EXERCISE MATERIALS:
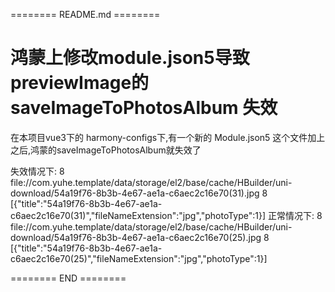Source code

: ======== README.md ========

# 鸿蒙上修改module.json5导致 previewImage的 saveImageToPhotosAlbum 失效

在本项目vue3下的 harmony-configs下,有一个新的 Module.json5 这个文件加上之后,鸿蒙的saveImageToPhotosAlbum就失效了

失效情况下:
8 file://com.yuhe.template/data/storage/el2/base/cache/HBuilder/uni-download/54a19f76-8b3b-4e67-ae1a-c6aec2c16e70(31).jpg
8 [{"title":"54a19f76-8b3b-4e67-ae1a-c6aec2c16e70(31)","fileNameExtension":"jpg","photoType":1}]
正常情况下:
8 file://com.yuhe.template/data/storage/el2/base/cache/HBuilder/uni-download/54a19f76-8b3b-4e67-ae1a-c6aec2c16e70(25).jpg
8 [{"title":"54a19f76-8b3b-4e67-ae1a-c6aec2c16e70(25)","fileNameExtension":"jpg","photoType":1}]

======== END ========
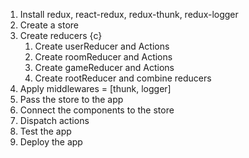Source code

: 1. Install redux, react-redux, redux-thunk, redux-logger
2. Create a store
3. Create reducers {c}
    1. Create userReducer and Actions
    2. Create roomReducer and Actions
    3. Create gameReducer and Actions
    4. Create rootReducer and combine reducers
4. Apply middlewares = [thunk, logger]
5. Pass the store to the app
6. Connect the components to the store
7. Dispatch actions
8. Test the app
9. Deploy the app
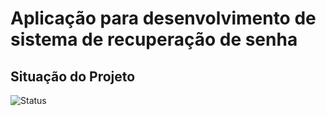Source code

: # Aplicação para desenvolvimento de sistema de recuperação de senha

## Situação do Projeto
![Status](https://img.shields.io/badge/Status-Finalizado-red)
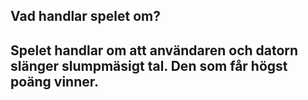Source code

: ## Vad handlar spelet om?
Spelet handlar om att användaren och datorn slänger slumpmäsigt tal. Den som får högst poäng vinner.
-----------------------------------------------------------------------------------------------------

YOUR INSTRUCTIONS:
Taking each line of the material above in turn, count those containing the string "fileNameExtension". State the number alone.

ANSWER BOX:
2